A minute or two later the sushi arrived - two plates full (Joanne's main course). There was no space to put them as we hadn't finished our first courses and the only available table space was occupied by Jack's rapidly cooling scallops. So I sent them back and we were promised that someone would remove Jack's almost finished plate. After waiting a few minutes more a lady in a chef's jacket and apron asked how everything was. I asked her to remove Jack's plate and Jack mentioned that the scallops were now cold as they had been sitting around for a while. I did not noticed that the chef's jacket read Cindy Pawlcyn as I asked for the plate to be removed. Anyways, she quickly apologized and promised all would be made right, whisking the scallops away. The dishes were removed after another few minutes by the "sommelier" with assured promises that the sushi would be returned shortly. The sushi did return (not in enough time to remake it), as did the scallops.
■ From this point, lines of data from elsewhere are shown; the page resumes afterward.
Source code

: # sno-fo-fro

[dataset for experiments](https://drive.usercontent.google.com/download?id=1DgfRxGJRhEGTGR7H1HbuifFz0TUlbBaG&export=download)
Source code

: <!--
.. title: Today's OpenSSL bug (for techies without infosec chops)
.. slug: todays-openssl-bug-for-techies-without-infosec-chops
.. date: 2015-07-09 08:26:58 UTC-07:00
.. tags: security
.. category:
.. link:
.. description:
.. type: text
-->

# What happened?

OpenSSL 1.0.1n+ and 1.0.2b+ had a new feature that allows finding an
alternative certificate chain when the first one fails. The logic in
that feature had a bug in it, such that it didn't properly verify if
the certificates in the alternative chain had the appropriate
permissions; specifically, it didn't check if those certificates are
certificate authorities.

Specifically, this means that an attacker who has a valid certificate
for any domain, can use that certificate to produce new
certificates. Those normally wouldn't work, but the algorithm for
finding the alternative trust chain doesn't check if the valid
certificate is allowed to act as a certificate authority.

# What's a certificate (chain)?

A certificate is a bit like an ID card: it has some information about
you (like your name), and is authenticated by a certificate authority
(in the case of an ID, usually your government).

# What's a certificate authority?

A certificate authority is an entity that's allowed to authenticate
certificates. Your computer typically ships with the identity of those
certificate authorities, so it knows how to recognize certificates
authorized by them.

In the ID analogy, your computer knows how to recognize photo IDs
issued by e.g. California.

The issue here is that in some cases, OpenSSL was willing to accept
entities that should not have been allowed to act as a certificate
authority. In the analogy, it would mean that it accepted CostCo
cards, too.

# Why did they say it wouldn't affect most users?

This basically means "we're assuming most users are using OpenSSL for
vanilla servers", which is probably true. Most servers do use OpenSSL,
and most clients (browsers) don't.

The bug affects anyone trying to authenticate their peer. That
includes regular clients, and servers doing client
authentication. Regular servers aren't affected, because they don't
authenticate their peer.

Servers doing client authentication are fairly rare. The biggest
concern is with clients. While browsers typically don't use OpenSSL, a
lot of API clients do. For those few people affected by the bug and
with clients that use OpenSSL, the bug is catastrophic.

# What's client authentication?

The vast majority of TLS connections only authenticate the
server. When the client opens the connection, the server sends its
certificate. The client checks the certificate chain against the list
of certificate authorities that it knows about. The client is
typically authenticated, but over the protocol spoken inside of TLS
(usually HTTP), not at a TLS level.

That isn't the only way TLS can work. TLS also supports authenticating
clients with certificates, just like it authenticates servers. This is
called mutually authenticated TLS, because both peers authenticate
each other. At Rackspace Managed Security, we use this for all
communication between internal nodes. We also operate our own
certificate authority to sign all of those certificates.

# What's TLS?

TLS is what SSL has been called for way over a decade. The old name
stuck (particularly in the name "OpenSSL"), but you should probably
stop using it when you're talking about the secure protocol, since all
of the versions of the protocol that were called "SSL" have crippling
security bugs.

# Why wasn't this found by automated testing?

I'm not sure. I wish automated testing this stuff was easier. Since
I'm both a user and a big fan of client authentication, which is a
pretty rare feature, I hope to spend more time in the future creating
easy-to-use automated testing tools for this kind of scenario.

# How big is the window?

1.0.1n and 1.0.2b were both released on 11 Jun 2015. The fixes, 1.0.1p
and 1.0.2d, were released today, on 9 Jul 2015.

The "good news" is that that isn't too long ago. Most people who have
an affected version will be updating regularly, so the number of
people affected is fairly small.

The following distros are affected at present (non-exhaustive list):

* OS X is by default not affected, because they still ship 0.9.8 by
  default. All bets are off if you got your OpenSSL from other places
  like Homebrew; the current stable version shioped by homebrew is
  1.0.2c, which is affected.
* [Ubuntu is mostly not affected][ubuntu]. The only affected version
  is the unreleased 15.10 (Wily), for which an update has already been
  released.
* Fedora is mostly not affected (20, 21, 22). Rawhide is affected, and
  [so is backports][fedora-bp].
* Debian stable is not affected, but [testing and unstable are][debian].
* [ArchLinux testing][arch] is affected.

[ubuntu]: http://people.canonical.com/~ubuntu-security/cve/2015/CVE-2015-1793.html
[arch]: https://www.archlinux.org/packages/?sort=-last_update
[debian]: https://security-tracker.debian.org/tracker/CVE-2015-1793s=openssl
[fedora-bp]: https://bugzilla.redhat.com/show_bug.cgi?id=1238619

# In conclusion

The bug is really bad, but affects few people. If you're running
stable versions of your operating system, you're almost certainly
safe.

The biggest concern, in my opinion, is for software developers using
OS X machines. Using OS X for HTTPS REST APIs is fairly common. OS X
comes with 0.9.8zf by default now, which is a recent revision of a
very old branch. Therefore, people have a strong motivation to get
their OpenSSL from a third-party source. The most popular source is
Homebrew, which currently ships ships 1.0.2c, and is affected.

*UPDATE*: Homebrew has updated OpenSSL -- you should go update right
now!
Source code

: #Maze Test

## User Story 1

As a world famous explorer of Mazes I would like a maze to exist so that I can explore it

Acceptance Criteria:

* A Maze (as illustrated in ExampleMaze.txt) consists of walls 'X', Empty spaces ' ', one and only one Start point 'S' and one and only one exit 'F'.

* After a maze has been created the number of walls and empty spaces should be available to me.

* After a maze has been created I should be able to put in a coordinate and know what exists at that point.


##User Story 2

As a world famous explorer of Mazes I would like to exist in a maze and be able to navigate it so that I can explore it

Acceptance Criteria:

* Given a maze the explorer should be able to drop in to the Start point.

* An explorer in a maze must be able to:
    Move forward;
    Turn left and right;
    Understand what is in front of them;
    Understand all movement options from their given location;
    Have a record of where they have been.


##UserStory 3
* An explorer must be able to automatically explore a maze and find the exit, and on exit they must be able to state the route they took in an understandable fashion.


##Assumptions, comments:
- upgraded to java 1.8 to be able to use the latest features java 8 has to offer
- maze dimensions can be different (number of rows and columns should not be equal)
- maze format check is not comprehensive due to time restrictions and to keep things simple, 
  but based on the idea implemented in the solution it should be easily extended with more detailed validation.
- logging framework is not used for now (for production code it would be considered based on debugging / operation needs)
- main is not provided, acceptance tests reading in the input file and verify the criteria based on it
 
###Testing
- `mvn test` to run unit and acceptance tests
Dayboat Scallops Round Two
The scallops returned with the sauce on top rather than underneath unlike the first time they brought them. Regardless, they were perfectly cooked. The sashimi I had ordered had managed to turn into sushi, but I accepted it, noting the oversight.

The sommelier and waiter were also given chance after chance to pour us more wine; the sommelier finally did on the fourth chance.
The "sommelier" comped us dessert, removed the lobster wontons and sashimi from the bill with apologies and promises that next time would be better.

The waitstaff seemed wet under the ears and trained but nervous. This night Ken Tominaga was manning the sushi bar, so things there seemed in good hands.